→ **Required action**
Copy every line of the data that includes the string "values".

→ **Data supplied**

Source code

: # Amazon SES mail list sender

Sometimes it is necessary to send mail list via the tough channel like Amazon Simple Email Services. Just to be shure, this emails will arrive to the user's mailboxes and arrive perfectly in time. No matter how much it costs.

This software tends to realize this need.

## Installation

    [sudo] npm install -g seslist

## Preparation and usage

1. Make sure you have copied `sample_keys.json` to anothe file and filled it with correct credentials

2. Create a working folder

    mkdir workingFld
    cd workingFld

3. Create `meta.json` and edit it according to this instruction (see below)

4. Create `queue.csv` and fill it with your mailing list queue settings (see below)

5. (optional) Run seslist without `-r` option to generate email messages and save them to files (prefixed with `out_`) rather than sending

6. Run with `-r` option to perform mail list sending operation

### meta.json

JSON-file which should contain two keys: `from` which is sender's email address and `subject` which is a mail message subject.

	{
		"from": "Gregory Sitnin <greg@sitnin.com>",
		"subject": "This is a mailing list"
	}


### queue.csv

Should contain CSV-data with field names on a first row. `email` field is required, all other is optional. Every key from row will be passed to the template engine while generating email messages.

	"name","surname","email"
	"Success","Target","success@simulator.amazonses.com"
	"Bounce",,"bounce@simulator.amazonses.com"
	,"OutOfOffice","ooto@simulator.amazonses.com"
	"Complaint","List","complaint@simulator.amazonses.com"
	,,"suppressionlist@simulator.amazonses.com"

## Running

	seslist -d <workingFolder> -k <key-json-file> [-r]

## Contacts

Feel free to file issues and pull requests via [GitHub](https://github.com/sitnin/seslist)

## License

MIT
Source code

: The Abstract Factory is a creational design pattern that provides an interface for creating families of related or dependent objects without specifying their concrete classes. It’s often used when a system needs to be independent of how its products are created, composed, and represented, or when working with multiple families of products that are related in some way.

==

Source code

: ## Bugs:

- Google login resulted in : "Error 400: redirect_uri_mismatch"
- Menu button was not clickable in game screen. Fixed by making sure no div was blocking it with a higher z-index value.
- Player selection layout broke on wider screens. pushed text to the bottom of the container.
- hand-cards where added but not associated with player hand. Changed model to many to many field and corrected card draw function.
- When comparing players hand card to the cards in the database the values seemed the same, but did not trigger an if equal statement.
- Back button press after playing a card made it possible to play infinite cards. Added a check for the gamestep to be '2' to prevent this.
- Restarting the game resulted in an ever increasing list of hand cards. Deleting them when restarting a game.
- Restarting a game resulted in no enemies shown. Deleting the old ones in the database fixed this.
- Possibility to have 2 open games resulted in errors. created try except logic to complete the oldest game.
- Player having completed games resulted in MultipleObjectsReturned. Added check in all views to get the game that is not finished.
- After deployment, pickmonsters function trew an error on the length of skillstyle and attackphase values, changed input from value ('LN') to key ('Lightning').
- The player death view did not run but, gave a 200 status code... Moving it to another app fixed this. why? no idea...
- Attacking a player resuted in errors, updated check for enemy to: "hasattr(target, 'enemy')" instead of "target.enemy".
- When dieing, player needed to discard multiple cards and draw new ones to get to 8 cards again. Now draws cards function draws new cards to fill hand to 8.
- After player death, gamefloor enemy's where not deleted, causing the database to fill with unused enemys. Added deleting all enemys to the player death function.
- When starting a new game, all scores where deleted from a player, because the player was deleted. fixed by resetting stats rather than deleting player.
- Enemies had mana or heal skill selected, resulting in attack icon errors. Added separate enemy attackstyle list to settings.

==

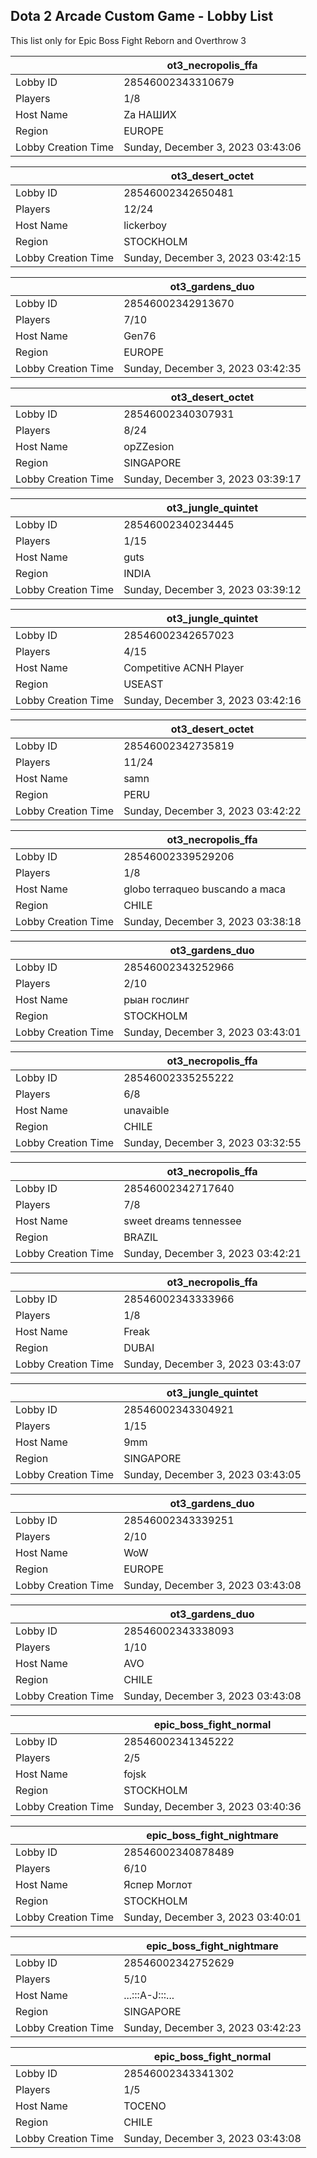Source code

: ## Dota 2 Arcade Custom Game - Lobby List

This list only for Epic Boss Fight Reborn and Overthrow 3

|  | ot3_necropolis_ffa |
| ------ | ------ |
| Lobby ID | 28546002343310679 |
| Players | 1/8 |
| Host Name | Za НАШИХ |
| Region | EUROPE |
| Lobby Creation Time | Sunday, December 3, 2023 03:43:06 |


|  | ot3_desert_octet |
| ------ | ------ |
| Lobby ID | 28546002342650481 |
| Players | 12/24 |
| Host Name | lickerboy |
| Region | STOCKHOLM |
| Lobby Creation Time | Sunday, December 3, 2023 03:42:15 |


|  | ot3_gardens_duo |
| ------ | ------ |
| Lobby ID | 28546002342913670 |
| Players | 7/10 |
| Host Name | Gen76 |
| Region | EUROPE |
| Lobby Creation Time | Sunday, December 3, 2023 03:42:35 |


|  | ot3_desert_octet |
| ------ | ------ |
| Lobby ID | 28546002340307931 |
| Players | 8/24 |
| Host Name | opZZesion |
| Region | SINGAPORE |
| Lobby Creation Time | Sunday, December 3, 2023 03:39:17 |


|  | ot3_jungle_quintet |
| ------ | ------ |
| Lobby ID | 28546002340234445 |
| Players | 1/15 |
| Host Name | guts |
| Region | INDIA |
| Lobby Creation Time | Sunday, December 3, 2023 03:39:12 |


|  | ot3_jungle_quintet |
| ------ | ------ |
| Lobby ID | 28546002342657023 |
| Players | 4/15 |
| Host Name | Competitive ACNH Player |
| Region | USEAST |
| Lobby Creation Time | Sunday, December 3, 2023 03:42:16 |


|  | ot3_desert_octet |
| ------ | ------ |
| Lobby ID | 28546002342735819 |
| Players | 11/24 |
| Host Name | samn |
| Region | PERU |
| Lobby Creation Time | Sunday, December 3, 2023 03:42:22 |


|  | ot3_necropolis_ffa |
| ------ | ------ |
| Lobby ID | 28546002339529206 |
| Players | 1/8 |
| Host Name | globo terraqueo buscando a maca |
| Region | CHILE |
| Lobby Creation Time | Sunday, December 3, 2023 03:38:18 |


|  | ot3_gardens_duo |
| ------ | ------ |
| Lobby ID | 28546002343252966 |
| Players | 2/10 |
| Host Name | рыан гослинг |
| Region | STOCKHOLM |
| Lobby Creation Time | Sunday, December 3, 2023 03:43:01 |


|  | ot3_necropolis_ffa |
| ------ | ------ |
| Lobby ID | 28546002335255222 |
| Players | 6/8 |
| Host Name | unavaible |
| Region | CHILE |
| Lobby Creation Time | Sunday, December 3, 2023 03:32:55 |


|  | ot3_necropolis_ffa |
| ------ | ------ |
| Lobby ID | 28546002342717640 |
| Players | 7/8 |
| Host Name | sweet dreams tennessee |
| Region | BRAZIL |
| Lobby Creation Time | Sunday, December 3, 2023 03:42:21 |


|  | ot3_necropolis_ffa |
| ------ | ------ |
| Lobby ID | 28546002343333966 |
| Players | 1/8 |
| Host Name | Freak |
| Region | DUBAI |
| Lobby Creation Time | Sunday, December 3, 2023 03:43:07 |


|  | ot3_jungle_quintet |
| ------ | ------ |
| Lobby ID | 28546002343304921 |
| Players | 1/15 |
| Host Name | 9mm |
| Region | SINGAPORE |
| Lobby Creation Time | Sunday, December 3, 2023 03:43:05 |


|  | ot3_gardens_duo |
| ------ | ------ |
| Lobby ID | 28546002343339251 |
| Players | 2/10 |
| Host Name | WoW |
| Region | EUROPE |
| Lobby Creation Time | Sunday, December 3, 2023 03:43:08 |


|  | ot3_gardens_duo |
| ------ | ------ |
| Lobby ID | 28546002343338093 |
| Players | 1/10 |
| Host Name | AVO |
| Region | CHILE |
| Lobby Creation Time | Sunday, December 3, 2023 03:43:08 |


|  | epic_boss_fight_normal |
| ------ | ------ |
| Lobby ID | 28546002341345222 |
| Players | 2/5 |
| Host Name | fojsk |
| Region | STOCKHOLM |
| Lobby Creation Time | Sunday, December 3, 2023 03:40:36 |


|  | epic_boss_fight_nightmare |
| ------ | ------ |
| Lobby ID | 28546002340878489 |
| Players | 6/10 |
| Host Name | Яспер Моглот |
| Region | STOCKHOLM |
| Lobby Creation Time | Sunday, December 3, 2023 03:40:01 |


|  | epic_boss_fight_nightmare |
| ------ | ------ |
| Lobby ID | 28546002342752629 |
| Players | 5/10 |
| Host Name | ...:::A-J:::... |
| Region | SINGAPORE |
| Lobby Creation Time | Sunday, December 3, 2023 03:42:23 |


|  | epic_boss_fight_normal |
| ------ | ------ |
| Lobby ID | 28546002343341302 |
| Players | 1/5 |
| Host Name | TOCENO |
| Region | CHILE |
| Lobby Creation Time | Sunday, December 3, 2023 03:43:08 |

→ **Result**
- When comparing players hand card to the cards in the database the values seemed the same, but did not trigger an if equal statement.
- After deployment, pickmonsters function trew an error on the length of skillstyle and attackphase values, changed input from value ('LN') to key ('Lightning').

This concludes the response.